Montebello, the Colón of olden times, was situated near the mouth of the Chagres River. Sir Henry Morgan captured and sacked the town and sent word to Don Juan Perez de Guzman that he would call upon him soon in Panama. He was desirous of seeing the city where gold-dust blew about and blinded people, where the cathedral was crusted over with shells of pearl and filled with ornaments of silver, and the trees were hung and festooned with jewels to keep them off the grass. He wanted his share. The world owed him a living, etc.

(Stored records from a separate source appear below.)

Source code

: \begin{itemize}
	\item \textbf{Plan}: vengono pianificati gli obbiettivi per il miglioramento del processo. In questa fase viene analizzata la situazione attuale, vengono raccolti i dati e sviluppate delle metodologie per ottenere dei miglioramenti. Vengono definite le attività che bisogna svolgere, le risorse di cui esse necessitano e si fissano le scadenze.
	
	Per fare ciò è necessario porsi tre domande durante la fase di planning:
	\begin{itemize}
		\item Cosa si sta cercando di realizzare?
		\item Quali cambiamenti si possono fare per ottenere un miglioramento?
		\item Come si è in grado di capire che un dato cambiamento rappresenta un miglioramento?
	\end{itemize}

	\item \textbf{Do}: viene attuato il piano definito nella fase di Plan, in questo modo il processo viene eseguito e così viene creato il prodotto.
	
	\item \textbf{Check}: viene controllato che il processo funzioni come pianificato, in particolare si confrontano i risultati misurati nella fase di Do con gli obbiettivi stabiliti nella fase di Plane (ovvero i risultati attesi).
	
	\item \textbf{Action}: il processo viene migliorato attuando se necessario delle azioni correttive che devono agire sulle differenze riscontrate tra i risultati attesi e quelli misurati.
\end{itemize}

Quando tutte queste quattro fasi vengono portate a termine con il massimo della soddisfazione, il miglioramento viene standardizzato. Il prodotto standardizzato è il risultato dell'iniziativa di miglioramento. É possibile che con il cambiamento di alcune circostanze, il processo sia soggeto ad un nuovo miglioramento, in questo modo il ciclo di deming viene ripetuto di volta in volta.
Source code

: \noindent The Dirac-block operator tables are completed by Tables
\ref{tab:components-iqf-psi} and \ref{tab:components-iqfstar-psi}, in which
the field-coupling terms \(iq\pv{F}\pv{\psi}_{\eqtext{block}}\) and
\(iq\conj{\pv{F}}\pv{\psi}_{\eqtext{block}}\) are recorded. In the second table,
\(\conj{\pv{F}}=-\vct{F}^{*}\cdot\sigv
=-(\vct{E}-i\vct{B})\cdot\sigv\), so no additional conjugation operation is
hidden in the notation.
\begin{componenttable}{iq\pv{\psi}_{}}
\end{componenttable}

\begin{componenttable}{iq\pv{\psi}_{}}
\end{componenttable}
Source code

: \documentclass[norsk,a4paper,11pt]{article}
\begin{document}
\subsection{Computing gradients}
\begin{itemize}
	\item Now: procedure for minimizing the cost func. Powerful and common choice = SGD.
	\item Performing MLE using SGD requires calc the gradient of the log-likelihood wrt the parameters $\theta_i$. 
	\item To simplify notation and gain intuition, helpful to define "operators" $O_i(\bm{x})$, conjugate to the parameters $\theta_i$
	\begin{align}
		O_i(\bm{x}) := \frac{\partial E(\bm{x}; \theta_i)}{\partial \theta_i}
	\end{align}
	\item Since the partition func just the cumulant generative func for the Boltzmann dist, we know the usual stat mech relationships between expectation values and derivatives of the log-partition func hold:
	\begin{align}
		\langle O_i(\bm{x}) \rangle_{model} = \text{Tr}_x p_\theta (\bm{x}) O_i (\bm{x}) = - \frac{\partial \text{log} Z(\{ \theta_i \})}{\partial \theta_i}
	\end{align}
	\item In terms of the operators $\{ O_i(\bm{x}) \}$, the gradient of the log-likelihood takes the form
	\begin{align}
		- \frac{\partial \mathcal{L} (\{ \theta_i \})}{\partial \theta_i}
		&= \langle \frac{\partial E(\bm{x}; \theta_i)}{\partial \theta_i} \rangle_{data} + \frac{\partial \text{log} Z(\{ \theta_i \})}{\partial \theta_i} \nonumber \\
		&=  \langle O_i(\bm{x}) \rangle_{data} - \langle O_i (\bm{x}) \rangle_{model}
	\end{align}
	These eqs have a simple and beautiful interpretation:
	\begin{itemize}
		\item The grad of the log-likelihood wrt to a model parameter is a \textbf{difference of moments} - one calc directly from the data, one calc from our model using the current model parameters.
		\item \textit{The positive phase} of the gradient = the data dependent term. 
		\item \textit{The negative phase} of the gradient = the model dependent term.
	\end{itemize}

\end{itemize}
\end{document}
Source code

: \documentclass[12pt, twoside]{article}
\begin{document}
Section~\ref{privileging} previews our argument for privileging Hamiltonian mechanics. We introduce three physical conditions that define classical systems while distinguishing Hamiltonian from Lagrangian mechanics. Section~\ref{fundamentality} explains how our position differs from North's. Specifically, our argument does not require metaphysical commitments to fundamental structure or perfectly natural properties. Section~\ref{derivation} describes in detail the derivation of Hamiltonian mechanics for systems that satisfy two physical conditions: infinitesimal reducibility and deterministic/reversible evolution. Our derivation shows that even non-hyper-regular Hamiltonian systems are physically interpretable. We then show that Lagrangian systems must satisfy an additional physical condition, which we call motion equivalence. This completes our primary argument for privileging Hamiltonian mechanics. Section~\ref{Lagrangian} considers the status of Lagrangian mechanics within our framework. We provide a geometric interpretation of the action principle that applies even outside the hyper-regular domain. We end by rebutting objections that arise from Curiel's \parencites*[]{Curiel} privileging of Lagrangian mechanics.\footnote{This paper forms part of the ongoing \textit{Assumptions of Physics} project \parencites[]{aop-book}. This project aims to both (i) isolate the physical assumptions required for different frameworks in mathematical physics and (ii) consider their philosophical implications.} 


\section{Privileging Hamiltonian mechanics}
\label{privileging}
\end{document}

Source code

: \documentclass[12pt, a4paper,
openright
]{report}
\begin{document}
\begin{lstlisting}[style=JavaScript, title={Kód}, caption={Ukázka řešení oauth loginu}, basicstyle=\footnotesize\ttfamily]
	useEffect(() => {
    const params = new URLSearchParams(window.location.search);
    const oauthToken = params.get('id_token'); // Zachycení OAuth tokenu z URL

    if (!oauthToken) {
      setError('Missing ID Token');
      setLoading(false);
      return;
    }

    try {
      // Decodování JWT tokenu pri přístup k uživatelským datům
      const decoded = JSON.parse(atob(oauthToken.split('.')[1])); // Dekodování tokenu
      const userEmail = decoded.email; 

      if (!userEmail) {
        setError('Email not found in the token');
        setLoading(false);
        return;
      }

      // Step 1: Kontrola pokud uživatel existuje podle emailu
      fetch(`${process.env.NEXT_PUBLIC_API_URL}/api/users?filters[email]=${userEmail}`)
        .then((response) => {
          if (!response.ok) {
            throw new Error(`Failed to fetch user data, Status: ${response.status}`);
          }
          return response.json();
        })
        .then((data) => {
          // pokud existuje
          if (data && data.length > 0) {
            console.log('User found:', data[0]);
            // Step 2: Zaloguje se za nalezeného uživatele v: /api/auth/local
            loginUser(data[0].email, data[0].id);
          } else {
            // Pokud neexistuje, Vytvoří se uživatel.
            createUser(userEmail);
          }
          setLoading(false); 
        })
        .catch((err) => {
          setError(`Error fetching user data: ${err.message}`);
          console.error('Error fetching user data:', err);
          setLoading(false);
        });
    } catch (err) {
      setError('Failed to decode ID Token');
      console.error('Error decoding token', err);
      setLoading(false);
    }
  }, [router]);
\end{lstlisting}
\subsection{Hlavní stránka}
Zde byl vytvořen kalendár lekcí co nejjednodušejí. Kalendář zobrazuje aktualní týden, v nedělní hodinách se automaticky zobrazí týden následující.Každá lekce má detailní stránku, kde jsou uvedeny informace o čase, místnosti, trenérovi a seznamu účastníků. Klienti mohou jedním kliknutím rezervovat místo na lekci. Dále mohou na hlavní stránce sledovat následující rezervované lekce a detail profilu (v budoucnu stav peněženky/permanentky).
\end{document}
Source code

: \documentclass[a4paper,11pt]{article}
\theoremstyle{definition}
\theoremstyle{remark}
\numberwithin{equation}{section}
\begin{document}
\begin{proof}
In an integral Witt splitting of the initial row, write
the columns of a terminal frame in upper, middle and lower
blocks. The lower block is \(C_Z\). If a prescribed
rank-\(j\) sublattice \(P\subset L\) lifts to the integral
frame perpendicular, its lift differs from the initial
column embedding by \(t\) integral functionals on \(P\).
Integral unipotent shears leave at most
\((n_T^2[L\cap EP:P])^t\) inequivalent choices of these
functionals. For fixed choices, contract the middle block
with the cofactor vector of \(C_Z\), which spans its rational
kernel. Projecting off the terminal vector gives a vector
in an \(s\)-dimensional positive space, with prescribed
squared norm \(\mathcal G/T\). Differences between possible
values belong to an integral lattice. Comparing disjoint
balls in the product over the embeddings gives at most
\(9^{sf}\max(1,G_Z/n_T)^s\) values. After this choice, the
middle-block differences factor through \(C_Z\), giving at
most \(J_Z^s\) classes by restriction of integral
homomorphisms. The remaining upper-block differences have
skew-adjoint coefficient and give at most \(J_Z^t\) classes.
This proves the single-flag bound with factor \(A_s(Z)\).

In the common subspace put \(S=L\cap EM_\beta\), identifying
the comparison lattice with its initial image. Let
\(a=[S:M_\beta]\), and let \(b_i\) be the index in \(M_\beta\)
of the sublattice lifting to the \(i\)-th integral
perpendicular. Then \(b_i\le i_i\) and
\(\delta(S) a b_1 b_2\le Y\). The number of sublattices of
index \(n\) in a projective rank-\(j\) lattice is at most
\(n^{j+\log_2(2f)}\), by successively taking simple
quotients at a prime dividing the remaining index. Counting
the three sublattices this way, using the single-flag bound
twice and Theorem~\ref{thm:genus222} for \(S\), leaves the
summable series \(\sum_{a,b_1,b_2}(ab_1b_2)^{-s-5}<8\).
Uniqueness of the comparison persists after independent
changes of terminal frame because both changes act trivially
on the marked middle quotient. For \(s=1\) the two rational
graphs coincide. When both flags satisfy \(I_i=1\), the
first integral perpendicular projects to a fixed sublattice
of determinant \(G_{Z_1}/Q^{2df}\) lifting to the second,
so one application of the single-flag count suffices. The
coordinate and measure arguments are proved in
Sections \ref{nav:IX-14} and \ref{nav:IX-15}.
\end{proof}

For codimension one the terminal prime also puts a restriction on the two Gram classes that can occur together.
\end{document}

He made good his promise the next year (1670), thoroughly prepared for the work. He first captured Fort San Lorenzo that guarded or should have guarded the entrance of the river—and Don Juan P. de G., began to watch and pray. Don Juan considered himself a better man than the pirate, and thought that the Lord was with him. But he did wrong to think. Meanwhile, Captain Morgan, with 1,200 men and provisions for one day, started merrily up the Chagres River. Food was too bulky to carry, and about all he had would be needed by those he left in charge of San Lorenzo. Besides, he did not go to eat; he went to fight. He took, however, five large scows laden with artillery and ammunition to offset the thinking and praying of Don Juan. God helps them who help themselves, and Morgan was prepared to help himself.

Ambuscading parties showed themselves in the distance occasionally, but they were to do the watching part of Don Juan’s program and always retired before Morgan got near enough to shoot and eat any of them. Instead of fighting and letting him capture their food, they retired and ate the food themselves, saying: “He who eats and runs away will live to run another day.”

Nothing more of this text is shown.